Diamant

Overview
- Service type: FT (1963–1965) Trans Europ Express (TEE) (1965–1976) Trans Europ Express (TEE) (1979–1981) Intercity (1988-1991)
- Status: Discontinued
- Locale: Germany Belgium
- First service: 30 September 1962
- Last service: 1 June 1991
- Former operator(s): Deutsche Bundesbahn

Route
- Termini: Antwerp Bonn
- Service frequency: Daily

On-board services
- Class(es): 1st class only (1962–1981); 1st and 2nd class (1988–1991)

Technical
- Track gauge: 1,435 mm (4 ft 8+1⁄2 in)

= Diamant (train) =

Express train between Bonn and Antwerp

The Diamant was an express train operated by the Deutsche Bundesbahn (DB), using different routes over the years. The name Diamant, Dutch for diamond, refers to the city of Antwerp, which is the European centre of diamond trade and has a diamond district. The initial service started in 1962 as a first-class-only FernTriebwagen linking the West-German capital Bonn with Antwerp, using a class DB Class VT 08 diesel multiple unit (DMU).

==Trans Europ Express==
The Diamant was upgraded to Trans Europ Express (TEE) on 30 May 1965. The VT 08 was replaced by DB Class VT 11.5 DMUs formerly used in the TEE Helvetia, after the latter was changed to an electric locomotive-hauled consist. The route in Germany was altered as well; the Diamant no longer stopped at Bonn and started/ended in Dortmund instead.

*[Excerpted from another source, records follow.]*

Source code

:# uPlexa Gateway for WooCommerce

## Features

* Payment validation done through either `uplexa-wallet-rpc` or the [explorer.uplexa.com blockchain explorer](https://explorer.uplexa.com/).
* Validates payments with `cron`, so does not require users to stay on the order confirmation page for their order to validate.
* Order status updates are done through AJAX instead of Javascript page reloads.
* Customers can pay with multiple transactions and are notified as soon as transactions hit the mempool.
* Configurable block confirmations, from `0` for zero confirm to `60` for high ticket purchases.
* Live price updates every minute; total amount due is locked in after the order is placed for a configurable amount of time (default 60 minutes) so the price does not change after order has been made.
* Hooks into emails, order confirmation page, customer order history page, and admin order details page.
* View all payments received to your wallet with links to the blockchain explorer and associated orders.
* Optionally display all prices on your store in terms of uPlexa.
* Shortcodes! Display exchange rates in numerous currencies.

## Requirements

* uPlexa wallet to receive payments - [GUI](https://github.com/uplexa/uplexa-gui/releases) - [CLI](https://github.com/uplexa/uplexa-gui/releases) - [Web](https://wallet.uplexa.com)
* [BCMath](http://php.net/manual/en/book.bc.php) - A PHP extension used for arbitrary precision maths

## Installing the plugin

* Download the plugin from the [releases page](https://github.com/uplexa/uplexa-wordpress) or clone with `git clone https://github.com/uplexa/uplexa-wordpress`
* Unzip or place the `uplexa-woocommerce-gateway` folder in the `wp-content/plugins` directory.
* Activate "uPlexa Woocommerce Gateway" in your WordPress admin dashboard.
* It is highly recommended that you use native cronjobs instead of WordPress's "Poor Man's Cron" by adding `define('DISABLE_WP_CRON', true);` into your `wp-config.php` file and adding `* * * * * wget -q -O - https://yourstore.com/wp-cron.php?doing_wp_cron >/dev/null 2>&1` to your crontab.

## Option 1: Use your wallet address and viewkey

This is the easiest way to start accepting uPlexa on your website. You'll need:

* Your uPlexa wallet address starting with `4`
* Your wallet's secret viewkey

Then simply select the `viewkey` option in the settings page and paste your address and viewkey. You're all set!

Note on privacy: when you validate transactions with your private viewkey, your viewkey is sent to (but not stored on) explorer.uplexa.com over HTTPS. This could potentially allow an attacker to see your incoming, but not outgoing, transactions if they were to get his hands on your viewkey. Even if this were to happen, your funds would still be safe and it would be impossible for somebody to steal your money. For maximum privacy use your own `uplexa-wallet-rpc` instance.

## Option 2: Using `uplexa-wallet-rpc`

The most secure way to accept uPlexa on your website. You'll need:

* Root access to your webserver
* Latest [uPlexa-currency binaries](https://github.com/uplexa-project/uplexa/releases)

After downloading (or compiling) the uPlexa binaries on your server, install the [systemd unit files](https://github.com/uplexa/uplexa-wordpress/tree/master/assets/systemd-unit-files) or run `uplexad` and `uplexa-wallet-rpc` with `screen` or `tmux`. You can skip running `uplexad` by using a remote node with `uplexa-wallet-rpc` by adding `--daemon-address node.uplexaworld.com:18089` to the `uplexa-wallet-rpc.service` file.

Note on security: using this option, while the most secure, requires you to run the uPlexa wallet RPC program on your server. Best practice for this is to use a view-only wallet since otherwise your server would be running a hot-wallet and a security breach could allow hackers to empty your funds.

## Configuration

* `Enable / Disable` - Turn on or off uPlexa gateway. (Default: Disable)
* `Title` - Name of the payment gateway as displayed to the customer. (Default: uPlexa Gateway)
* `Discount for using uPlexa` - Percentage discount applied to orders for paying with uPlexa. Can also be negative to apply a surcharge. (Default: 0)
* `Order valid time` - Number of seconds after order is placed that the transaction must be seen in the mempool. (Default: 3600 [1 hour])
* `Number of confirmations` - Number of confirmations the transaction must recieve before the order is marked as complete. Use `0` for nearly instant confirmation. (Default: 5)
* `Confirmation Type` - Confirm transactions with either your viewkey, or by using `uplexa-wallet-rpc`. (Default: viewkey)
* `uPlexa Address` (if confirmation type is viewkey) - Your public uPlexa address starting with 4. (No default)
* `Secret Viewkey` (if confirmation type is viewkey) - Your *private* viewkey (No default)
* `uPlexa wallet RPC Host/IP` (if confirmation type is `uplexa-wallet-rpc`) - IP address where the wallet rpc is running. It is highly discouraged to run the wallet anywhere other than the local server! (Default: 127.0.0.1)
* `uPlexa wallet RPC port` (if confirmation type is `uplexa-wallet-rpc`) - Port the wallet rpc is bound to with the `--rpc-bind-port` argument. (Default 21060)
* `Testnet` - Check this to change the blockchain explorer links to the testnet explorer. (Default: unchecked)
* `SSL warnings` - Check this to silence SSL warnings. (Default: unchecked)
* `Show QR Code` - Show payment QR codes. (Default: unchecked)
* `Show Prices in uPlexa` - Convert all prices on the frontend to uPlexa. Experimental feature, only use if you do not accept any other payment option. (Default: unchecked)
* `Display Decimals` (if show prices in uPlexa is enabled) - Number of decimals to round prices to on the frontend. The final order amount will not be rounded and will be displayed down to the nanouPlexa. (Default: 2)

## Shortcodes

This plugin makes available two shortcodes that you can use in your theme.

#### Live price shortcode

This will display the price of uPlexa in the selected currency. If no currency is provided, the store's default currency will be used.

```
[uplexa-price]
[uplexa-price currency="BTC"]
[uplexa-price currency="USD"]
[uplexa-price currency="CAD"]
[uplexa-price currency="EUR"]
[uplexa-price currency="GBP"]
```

In May 1966, only one year into the train's TEE era, its western terminus was changed from Antwerp to Brussels (South/Midi), disconnecting the "Diamond" (Diamant) from the place that had been the inspiration for its name. Many alterations in the route followed during the electrification works along the route, sometimes reaching as far east as Hannover. On 29 May 1976, the Diamant was withdrawn. The Diamant was reintroduced on 27 May 1979, again as a TEE but no longer an international service, instead taking over the Munich – Hamburg section of the Blauer Enzian. It operated on Mondays to Fridays only. After two years this second Diamant was withdrawn from service.

==InterCity==
The third Diamant was a two-class DB Intercity service linking Hamburg with Stuttgart via Cologne, from 29 May 1988 until 1 Juni 1991. Although normally a non-international service, the IC Diamant was extended to (and from) Innsbruck on Saturdays during some periods, including at least January through May 1991.